The main characteristics of UAV channels are summarized as follows: The LoS probability between the terrestrial BS and UAV increases as the height of the UAV increases. In particular, if the height of the UAV is more than 100 m in the UMa scenario, the channel condition among the BSs deployed in the network is always LoS. The path loss exponent of terrestrial-to-aerial links decreases as the height of the UAV increases. In fact, under LoS conditions, UAVs experience path loss similar to free-space propagation. When the terrestrial BS-UAV link is LoS, the standard deviation of shadow fading decreases as the UAV height increases. In addition, there are three alternatives for small-scale fading [4]: 1) modification of the cluster delay line (CDL) channel model, 2) modification of large parameters (DS, ASA, ASD, ZSA, ZSD, and K), and 3) modification pertaining to K = 15 dB.
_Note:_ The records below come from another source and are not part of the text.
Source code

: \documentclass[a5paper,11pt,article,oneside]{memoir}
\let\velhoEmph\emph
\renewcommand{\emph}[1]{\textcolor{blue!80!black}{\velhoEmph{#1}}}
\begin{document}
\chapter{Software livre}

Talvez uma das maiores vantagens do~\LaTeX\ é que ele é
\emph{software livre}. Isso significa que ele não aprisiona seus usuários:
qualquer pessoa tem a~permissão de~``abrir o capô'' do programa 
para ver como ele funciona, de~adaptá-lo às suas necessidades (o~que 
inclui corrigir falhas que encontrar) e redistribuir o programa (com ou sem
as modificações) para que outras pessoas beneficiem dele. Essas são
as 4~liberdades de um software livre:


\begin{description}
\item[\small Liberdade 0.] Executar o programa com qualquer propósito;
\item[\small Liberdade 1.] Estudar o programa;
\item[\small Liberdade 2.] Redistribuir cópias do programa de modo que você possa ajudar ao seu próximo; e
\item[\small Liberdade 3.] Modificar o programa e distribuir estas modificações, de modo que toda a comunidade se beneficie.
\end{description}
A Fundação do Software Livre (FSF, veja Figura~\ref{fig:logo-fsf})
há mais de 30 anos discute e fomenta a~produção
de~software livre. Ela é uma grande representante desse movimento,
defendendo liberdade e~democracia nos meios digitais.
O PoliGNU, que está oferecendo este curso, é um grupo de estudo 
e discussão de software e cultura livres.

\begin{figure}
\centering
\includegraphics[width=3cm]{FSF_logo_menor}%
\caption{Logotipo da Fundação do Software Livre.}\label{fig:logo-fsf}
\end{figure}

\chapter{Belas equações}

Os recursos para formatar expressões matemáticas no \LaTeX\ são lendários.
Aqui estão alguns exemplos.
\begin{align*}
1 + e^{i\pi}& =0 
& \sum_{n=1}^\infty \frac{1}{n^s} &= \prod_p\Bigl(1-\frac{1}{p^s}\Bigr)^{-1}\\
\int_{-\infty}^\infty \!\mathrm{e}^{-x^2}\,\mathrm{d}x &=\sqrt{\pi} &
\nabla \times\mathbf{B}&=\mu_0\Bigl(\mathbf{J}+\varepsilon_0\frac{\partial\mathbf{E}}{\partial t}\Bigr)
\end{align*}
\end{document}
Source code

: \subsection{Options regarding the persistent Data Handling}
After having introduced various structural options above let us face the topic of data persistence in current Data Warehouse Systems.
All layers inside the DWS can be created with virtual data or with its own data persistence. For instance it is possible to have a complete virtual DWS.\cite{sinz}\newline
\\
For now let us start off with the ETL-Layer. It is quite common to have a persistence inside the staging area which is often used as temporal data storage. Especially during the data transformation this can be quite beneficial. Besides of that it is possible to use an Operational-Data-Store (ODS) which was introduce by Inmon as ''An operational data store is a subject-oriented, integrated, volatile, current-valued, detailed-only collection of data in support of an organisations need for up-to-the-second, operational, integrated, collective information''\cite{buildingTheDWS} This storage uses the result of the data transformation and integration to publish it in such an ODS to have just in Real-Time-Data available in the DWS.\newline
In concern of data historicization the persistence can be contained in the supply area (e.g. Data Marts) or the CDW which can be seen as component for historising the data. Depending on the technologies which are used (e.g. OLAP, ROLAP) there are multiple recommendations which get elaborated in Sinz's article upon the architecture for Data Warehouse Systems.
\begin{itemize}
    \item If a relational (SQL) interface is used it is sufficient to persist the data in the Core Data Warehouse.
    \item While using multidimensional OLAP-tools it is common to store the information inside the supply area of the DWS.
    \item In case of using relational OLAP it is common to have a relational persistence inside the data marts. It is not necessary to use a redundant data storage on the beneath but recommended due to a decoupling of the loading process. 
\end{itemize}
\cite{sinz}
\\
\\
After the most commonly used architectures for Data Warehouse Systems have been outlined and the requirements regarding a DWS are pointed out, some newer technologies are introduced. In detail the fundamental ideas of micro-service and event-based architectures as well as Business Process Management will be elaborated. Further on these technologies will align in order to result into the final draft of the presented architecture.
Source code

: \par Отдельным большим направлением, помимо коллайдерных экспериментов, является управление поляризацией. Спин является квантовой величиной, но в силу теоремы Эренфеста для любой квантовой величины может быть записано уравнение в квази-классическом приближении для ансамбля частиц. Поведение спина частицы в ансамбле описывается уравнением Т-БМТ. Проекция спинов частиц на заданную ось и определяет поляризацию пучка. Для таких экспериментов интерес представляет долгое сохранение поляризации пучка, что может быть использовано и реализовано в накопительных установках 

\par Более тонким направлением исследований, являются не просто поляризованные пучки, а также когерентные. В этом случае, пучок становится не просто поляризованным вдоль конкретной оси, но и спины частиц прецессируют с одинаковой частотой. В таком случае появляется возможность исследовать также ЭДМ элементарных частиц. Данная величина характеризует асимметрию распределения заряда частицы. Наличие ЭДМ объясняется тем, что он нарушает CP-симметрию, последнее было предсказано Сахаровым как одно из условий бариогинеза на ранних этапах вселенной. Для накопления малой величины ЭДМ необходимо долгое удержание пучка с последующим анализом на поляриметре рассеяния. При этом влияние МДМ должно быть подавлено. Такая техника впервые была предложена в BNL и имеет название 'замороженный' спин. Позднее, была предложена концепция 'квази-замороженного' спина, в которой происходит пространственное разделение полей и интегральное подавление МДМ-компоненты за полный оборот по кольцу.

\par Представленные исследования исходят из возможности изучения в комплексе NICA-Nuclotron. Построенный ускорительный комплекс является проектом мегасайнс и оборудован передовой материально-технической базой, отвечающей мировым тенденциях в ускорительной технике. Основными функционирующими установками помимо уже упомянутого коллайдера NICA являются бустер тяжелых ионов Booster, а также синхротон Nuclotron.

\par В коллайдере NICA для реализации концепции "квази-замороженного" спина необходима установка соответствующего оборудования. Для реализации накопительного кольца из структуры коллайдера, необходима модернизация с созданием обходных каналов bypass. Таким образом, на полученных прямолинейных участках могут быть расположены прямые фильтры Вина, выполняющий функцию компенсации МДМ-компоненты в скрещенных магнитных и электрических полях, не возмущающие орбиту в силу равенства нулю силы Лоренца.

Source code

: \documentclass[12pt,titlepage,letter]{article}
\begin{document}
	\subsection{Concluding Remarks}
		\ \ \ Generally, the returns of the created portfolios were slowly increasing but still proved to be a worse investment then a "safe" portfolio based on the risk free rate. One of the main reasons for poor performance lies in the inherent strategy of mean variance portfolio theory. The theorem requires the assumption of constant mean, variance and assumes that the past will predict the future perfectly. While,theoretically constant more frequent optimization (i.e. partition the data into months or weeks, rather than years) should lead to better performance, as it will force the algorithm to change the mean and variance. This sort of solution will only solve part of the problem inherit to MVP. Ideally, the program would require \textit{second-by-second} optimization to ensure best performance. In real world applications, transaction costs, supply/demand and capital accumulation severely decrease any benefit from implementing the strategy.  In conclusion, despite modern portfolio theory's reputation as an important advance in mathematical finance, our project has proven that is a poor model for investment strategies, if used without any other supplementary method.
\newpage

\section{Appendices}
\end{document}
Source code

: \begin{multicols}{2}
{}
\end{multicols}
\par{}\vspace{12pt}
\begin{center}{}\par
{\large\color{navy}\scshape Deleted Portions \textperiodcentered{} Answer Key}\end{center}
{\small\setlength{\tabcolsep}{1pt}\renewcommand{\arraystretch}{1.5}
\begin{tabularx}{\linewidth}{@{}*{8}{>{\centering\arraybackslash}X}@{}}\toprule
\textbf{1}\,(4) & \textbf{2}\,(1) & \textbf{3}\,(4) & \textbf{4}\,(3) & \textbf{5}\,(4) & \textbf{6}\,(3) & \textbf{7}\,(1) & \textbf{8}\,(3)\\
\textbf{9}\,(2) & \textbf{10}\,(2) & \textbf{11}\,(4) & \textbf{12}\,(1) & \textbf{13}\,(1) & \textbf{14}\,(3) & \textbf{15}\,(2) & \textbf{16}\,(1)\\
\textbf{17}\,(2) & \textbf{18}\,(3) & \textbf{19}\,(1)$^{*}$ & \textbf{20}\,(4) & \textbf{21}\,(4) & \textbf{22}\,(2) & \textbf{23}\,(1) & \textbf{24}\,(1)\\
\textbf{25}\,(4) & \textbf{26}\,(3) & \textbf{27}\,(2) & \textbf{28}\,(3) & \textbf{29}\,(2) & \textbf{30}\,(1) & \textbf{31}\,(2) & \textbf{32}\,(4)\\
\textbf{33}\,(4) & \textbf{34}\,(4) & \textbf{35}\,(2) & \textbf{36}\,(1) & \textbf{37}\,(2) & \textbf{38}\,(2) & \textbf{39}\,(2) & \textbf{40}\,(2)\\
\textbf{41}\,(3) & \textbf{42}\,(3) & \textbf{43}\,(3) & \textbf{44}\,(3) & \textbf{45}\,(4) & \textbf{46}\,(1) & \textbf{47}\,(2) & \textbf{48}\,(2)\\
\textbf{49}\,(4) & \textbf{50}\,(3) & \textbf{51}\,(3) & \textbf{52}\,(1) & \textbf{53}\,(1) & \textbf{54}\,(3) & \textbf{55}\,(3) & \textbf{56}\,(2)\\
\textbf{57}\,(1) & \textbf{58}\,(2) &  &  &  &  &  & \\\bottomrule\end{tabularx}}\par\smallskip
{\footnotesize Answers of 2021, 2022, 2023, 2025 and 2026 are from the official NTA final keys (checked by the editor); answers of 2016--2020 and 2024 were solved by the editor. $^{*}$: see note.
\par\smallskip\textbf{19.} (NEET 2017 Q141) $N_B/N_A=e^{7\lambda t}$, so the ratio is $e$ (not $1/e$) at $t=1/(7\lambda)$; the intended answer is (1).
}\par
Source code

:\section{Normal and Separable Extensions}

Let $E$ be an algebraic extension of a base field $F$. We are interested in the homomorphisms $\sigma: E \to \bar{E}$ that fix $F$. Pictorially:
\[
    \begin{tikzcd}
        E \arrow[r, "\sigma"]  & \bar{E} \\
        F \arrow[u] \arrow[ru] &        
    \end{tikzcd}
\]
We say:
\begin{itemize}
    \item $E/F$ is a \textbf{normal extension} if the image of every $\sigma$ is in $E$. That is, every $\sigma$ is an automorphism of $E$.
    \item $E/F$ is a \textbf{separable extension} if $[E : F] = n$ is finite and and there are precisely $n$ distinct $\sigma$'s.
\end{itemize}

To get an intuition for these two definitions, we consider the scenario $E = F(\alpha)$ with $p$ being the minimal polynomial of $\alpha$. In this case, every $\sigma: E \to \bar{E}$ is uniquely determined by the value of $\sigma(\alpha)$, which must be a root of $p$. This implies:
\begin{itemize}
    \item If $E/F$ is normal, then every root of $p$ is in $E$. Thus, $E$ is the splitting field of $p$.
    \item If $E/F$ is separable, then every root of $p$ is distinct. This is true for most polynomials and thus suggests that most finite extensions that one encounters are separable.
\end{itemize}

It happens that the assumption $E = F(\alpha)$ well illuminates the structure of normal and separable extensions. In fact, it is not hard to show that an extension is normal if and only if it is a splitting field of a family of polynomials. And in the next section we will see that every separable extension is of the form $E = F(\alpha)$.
3. Coordinated Beam Selection Using Fingerprint
In this section, we propose a coordinated beam selection using fingerprints for mmWave UAV communication spread over two phases: i) offline phase to build the fingerprint database and ii) online coordinated beam selection to mitigate the inter-cell interference for aerial UEs, which are explained below.
3.1 Fingerprint Database Construction
The fingerprint database for beam selection is constructed by placing the terrestrial and aerial UEs in each fingerprint location in each cell. In the 5G cellular system, beam selection comprises beam sweeping, beam measurement, beam determination, and beam reporting. Beam sweeping transmits a predefined set of beams to cover a spatial area. Among the NBS predefined beams, beam sweeping exhaustively searches for the optimal beam ID transmitted by the serving cell and the strongest interference beam ID caused by neighbor cells. The received signal at the UEs is measured, and the optimal beam at the UEs are selected according to the measurements obtained with the beam measurement procedure. If the UE is an aerial UE, the interfering cell ID and the corresponding interfering beam ID need to be measured and selected. Therefore, the optimal beam ID for UE k in the bth cell is selected from the codebook U using an exhaustive search [11].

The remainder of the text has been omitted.